Exercise materials:
┌──

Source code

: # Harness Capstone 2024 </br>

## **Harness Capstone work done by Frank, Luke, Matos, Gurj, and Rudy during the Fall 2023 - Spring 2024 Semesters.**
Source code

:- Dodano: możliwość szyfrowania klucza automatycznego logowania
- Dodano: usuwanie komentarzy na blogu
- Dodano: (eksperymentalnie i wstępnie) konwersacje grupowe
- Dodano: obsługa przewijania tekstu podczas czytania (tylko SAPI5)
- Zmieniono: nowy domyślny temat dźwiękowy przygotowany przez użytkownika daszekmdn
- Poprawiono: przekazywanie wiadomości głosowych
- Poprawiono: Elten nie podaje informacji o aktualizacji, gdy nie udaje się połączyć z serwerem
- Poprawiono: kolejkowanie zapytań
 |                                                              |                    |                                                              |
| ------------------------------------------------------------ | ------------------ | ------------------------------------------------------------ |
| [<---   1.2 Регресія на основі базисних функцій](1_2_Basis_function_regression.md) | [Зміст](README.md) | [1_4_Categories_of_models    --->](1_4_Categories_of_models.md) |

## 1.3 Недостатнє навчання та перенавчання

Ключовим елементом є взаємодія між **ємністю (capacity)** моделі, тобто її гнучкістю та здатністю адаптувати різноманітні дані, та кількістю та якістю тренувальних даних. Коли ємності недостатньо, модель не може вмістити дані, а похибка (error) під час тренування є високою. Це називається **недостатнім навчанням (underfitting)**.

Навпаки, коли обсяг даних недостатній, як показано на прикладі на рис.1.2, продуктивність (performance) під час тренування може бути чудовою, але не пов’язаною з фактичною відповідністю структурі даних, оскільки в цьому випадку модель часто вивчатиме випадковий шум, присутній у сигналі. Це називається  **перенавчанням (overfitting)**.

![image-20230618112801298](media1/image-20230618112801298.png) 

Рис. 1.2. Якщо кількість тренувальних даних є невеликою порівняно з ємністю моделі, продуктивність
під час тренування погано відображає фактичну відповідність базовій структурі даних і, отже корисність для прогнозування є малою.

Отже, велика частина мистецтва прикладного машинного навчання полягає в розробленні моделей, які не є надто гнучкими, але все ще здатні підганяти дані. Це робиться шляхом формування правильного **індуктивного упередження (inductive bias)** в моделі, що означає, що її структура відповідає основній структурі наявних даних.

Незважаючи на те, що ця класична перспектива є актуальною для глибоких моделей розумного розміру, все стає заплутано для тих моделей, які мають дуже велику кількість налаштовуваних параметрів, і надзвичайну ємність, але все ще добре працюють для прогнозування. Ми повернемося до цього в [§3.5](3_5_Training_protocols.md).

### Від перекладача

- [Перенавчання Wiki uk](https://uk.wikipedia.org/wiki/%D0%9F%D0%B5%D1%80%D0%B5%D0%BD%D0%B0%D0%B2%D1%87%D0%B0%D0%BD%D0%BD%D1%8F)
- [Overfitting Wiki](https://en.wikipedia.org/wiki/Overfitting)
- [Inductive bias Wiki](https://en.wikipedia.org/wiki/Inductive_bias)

└──

Work instruction: Only the lines from the one containing "### Від перекладача" through the last line of the records belong in the answer, each written out exactly.

Answer to the exercise:
### Від перекладача

- [Перенавчання Wiki uk](https://uk.wikipedia.org/wiki/%D0%9F%D0%B5%D1%80%D0%B5%D0%BD%D0%B0%D0%B2%D1%87%D0%B0%D0%BD%D0%BD%D1%8F)
- [Overfitting Wiki](https://en.wikipedia.org/wiki/Overfitting)
- [Inductive bias Wiki](https://en.wikipedia.org/wiki/Inductive_bias)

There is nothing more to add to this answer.